In search of genetic modifiers in association with other SCD variations
The success of discoveries in genetic modifiers governing HbF variation using GWAS prompted the search for genetic modifiers in other SCD traits using the GWAS approach. A search through Medline using the Medical Subject Heading (MeSH) terms “Genome-Wide Association Study”[Mesh] AND “Anemia, Sickle Cell”[Mesh] revealed 30 citations. One article in which the search failed to locate but the author has knowledge of was also included. After excluding review articles, 8 GWAS covering 8 traits (not including the aforementioned studies in HbF variation) were examined. This included stroke, systolic blood pressure, ACS, painful crises, hemolysis, bilirubin and cholelithiasis, hemoglobin A2 (HbA2), and SCD disease severity score (Table 2).
Summary of genome-wide association studies in sickle cell disease complications, with focus on the discovery cohort size, array size, genome-wide significance level (α level), derivation of the significance threshold and the presence or absence of a multistaged design, replication studies, or meta-analysis.

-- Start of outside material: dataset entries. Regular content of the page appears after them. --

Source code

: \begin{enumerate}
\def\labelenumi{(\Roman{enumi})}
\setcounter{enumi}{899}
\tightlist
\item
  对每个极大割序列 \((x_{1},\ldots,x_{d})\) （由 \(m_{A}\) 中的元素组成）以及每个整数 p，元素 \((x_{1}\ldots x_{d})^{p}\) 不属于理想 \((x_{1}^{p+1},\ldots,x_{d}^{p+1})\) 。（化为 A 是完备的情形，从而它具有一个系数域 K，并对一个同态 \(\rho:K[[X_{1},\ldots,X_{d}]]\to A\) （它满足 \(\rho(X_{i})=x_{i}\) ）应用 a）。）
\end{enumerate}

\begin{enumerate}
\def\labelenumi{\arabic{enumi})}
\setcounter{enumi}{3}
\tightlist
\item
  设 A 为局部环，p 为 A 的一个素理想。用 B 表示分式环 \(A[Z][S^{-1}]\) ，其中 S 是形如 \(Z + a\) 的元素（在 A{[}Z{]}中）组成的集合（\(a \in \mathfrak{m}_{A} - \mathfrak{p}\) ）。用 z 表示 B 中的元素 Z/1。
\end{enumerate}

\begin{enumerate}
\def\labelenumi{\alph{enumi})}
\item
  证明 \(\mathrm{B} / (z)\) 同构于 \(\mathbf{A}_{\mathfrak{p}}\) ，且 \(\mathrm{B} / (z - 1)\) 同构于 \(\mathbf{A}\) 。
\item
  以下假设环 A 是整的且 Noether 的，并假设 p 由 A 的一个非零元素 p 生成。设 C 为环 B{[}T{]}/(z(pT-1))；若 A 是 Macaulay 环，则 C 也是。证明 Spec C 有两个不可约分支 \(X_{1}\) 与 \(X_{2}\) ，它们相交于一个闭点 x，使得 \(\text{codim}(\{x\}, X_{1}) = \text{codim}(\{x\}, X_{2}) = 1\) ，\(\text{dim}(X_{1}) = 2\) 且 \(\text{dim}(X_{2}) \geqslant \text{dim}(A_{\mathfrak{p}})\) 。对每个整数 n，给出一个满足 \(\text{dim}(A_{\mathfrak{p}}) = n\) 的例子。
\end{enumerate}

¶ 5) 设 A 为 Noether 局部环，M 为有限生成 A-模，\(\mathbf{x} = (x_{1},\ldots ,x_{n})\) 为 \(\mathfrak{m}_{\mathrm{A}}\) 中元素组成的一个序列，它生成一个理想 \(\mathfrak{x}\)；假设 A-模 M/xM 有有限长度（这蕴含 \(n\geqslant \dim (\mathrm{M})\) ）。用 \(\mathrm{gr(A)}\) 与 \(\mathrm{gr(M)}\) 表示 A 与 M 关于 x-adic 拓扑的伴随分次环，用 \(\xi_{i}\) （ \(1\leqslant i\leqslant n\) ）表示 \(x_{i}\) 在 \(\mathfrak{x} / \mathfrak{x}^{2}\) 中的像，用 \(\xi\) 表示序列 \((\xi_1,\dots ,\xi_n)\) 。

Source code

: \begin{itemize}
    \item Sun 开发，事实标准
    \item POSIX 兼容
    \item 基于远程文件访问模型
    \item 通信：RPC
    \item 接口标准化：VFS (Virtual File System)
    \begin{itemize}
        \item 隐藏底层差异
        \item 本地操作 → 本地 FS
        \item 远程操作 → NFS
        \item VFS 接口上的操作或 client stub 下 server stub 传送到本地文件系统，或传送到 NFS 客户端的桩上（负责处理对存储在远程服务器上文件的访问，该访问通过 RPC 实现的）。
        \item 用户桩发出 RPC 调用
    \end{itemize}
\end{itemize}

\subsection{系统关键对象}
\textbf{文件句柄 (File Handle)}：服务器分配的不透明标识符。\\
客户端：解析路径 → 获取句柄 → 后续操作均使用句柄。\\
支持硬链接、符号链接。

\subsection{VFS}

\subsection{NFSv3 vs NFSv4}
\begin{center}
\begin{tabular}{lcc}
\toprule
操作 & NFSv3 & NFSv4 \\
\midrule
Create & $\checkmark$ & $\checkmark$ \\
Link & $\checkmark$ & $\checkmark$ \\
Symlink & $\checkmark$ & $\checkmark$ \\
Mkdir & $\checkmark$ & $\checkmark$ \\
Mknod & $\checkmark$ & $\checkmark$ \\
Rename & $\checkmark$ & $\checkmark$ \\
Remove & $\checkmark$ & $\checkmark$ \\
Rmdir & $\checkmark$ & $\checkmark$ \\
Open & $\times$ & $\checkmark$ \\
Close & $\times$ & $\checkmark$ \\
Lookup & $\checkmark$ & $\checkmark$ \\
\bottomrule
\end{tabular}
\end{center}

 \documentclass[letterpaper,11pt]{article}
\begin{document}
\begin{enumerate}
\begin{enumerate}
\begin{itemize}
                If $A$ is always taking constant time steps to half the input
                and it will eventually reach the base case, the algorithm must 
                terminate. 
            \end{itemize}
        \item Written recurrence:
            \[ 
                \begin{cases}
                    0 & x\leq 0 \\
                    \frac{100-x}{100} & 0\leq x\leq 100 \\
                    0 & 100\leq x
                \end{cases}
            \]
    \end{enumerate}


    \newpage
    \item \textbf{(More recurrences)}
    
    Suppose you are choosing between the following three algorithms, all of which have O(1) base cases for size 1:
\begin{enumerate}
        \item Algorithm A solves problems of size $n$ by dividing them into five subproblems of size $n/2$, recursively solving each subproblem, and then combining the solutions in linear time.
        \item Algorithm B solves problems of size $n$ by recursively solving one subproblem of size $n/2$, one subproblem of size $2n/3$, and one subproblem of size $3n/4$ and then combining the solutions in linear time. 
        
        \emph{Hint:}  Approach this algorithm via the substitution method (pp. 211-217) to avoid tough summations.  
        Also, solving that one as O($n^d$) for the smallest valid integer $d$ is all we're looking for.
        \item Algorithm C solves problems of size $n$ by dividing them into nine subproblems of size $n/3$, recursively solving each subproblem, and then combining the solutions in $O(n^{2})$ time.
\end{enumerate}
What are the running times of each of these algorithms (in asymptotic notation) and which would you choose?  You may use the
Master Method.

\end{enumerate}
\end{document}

Abbreviations: CSSCD, Cooperative Study of Sickle Cell Disease; FDR, false discovery rate; SNPs, single-nucleotide polymorphisms.
Approximately 11% of the patients with SCD will have an overt stroke by 20 years of age. 50 Sibling-pair study had shown that a genetic component exists in SCD strokes. 51 Flanagan et al 52 conducted a GWAS in which they genotyped 512 patients (177 with stroke and 335 having no stroke as controls) from various sources including the Hustle study, SWiTCH study, Cooperative Study of Sickle Cell Disease (CSSCD), and the Comprehensive Sickle Cell Centers Collaborative Data Project. 52 They interrogated ~770 000 SNPs but found none that reached genome-wide significance, which the investigators defined as 5 × 10−8. The investigators did not specify the method used to derive the significance threshold. The stringency of the threshold chosen by this study was quite similar to the one obtained via the Bonferroni method (6.5 × 10−8). For purposes of illustration, if FDR was the chosen method of establishing significance, the P value of the top 4 SNPs versus their respective corrected FDR threshold would be 2.71 × 10−7 vs 6.49 × 10−8, 3.13 × 10−7 vs 1.30 × 10−7, 5.52 × 10−7 vs 1.95 × 10−7, and 9.77 × 10−7 vs 2.60 × 10−7. Thus, employment of the FDR method would also have resulted in the rejection of the candidate SNPs. Instead of taking the top candidate SNPs and replicating the findings in other cohorts or to perform a meta-analysis with other cohorts, the investigators took a whole-exome sequencing approach with the same cohort of patients and found 22 candidate variants. Validation study and in combination with the GWAS data resulted in isolation of 2 associated variants, but none of these 2 appeared in the top 10 SNPs identified by the initial GWAS.
The study by Bhatnagar et al 53 examined the genetic determinants of systolic blood pressure in SCD. A previous study identified a higher systolic blood pressure (not hypertension) as a risk factor for development of silent cerebral infarction in SCD children. 53 The study used 2 unrelated admixed African American SCD cohorts from 2 different studies: the SIT trial cohort and the CSSCD cohort. The SIT trial cohort was divided into 2 subsets, the first subset (N = 573) was genotyped on a ~661 000 SNPs array, and the second subset (N = 509) was genotyped on a ~1 140 000 SNPs array. The CSSCD cohort (N = 692) was genotyped on a ~600 000 SNPs array. Meta-analysis of the results from both cohorts was performed with 1 019 297 evaluable SNPs. The genome-wide significance level of 5.0 × 10−8 was determined by the Bonferroni method, and none of the SNPs examined in the discovery sets or the meta-analysis reached genome-wide significance. The top scoring SNP had a P value of 8.57 × 10−7 which was close to the prespecified significance threshold, but the rest were in the range of 10−6 to 10−5.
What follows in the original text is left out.